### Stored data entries
Content starts

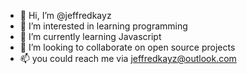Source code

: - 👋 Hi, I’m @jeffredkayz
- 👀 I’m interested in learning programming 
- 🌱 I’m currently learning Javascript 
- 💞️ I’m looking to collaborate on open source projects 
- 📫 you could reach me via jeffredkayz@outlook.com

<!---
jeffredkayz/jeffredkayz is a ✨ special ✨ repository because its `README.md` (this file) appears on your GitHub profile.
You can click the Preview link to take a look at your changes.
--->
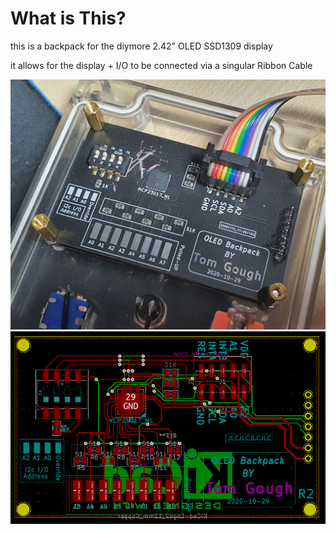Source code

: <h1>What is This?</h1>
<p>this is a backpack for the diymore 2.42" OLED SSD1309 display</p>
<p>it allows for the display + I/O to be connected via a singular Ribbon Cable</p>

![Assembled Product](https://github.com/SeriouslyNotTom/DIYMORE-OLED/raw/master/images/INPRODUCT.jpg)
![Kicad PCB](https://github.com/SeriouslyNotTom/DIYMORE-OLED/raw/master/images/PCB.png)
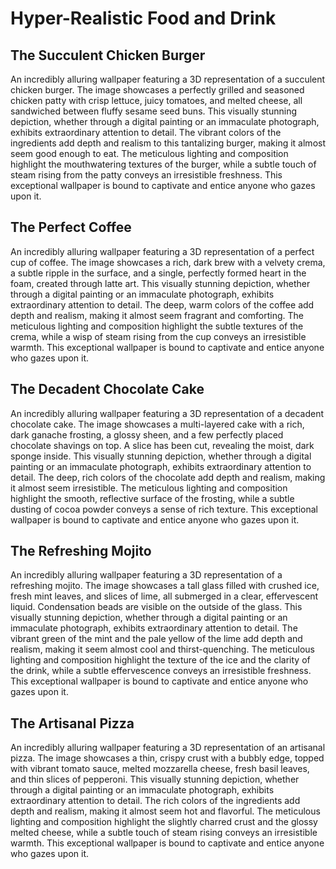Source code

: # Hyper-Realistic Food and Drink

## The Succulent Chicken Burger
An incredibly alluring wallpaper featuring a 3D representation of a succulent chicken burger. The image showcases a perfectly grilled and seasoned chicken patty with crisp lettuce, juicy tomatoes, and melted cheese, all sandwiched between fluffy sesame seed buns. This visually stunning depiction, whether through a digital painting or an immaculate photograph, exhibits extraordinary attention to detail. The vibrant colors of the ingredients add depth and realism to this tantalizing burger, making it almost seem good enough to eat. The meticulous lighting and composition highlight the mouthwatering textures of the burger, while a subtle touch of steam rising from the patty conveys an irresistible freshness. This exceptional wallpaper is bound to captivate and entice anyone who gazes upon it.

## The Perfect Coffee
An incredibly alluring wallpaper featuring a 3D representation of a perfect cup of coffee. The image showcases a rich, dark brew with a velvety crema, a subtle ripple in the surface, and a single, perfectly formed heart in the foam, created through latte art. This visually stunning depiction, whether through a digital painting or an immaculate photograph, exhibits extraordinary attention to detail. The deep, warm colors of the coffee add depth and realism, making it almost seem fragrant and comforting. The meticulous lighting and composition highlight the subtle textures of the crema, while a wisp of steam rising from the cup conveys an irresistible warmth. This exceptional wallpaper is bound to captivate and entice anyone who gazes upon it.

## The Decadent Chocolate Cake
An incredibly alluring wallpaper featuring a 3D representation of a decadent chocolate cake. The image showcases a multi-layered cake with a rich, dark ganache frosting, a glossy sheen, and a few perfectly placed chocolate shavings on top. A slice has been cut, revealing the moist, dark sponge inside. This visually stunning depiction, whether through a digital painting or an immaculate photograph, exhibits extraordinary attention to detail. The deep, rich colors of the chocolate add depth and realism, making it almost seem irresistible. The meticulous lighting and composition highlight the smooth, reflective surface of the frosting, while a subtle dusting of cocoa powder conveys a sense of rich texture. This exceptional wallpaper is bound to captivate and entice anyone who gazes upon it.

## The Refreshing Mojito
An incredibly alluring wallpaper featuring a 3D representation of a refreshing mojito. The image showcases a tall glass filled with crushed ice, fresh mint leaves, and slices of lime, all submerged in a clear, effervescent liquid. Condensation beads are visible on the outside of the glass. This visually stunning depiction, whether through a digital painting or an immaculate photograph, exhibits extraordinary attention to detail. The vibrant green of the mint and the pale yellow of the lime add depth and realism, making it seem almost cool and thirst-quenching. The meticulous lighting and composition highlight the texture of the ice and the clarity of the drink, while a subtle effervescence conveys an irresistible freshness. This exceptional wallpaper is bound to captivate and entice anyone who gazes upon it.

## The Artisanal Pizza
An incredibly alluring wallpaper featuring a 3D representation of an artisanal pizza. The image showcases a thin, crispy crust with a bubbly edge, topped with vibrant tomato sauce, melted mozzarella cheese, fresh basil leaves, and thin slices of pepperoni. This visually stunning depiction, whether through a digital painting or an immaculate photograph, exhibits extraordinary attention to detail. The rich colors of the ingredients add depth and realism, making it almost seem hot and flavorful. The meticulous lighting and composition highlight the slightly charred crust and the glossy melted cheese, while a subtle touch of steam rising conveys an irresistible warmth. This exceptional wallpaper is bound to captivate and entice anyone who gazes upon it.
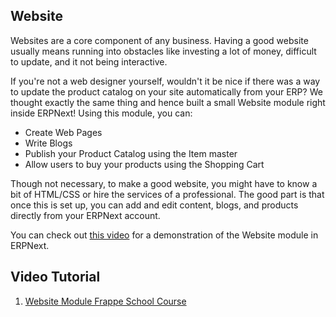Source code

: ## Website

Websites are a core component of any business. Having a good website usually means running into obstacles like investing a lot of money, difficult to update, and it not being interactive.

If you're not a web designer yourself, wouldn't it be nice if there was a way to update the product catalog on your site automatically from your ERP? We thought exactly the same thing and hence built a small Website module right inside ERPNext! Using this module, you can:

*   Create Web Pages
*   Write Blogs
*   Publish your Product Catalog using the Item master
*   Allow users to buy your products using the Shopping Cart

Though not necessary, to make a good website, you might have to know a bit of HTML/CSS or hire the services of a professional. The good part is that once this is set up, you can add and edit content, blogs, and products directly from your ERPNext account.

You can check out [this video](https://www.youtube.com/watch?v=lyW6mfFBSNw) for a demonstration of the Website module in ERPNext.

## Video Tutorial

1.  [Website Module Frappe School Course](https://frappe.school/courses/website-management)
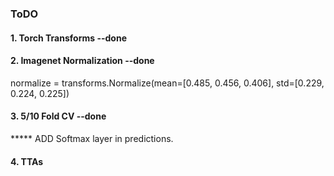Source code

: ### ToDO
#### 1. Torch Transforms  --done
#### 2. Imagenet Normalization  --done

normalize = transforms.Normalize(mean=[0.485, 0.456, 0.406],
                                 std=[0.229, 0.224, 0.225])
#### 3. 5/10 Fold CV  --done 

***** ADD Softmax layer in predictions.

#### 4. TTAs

Content ends
Content starts

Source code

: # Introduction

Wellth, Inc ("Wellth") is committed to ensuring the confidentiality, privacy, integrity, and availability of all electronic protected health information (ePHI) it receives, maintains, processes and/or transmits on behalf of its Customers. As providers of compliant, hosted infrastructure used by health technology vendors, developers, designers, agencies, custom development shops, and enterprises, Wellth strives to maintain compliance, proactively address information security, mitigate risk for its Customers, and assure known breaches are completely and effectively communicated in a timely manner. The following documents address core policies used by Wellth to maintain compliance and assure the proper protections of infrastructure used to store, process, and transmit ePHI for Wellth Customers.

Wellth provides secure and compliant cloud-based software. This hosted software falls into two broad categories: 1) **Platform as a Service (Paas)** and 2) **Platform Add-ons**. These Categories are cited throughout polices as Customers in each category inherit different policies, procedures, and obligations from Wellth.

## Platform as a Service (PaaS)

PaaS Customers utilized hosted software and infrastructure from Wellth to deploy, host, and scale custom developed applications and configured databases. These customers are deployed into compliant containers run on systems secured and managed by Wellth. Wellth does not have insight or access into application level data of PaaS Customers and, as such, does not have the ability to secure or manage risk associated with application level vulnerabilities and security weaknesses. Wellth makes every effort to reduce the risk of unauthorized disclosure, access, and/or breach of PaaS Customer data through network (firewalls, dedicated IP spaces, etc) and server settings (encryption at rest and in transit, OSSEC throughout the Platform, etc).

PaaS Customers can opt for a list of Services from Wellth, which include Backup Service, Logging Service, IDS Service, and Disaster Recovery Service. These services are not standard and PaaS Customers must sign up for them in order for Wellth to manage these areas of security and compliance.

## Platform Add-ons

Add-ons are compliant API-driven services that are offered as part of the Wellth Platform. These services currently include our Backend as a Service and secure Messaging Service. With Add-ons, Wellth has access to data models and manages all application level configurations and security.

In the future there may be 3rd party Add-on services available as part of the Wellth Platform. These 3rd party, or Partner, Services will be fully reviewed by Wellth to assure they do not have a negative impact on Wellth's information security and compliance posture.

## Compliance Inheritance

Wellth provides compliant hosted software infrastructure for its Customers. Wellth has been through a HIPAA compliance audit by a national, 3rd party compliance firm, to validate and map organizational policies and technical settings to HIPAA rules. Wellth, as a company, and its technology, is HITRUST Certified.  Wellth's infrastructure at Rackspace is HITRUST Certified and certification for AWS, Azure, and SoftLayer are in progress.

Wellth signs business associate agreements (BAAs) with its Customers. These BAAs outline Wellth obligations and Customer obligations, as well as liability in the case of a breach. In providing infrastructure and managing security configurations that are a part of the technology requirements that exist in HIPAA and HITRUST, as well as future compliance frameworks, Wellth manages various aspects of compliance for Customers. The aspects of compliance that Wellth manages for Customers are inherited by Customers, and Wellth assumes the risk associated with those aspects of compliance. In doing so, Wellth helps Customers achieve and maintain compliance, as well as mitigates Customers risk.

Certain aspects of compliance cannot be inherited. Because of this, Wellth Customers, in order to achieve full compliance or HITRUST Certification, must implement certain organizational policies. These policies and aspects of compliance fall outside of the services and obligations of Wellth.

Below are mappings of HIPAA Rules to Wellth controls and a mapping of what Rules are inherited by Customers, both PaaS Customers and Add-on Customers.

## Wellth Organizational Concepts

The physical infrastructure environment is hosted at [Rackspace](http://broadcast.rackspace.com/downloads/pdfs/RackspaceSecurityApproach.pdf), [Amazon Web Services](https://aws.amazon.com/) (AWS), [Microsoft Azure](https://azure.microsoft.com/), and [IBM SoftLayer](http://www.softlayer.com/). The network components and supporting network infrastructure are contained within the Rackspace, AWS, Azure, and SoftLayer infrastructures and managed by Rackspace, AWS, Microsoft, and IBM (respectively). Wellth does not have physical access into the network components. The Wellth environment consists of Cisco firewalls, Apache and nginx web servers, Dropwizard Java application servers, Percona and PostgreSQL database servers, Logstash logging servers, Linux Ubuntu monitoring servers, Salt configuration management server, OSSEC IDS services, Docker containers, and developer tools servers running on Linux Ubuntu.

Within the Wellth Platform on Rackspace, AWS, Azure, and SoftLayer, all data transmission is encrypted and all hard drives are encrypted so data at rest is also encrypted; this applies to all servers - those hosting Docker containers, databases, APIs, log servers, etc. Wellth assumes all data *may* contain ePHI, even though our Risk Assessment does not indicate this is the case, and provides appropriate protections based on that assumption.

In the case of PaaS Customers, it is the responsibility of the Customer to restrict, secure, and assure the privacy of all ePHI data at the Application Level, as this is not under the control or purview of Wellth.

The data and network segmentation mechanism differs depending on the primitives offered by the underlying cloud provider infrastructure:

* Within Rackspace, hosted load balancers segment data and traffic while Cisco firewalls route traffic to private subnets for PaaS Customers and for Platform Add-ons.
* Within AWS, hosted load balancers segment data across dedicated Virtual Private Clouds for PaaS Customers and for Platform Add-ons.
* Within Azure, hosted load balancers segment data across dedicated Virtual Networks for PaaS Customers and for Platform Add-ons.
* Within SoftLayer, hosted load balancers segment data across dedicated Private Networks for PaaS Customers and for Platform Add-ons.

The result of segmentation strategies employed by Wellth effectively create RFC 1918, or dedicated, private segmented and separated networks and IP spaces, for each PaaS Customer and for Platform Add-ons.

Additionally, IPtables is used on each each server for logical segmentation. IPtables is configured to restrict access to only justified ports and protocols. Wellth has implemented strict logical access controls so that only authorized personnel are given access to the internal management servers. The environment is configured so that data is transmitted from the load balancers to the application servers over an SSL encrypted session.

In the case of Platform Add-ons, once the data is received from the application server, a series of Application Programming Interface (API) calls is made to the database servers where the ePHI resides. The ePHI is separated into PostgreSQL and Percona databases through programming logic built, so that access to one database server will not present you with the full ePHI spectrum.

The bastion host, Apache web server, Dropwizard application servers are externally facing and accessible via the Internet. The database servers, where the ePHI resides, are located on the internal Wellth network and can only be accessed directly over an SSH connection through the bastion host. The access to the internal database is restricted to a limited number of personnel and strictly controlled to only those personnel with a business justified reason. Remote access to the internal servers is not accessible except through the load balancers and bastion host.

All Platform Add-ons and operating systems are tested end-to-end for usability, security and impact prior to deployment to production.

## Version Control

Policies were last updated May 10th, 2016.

Content ends
Content starts

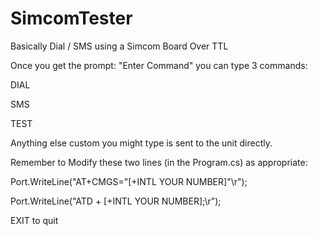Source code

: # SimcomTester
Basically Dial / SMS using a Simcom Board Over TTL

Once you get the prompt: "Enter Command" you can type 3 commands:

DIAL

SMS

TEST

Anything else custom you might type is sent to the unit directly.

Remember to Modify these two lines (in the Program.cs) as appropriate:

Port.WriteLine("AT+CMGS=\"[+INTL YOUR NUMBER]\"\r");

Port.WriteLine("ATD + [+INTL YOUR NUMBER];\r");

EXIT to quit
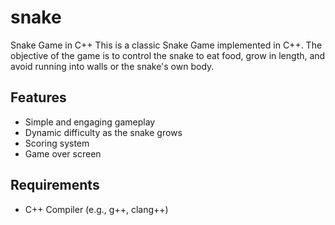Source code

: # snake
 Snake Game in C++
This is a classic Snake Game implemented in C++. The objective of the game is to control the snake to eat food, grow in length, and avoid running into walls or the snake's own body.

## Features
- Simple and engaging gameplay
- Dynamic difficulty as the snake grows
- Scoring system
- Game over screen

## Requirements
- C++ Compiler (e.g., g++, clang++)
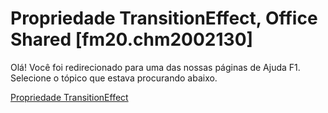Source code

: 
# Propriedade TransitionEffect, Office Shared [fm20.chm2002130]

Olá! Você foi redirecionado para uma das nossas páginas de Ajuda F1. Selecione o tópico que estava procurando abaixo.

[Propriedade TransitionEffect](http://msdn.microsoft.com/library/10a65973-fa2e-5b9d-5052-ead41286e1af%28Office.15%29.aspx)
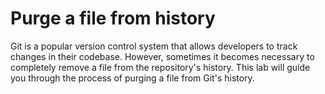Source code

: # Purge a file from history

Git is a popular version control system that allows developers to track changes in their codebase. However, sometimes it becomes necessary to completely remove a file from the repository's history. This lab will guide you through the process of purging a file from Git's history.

Content ends

### Task directions
Every line in the data above that includes the word "changes" should be copied.

### Solution to the exercise
You can click the Preview link to take a look at your changes.
Git is a popular version control system that allows developers to track changes in their codebase. However, sometimes it becomes necessary to completely remove a file from the repository's history. This lab will guide you through the process of purging a file from Git's history.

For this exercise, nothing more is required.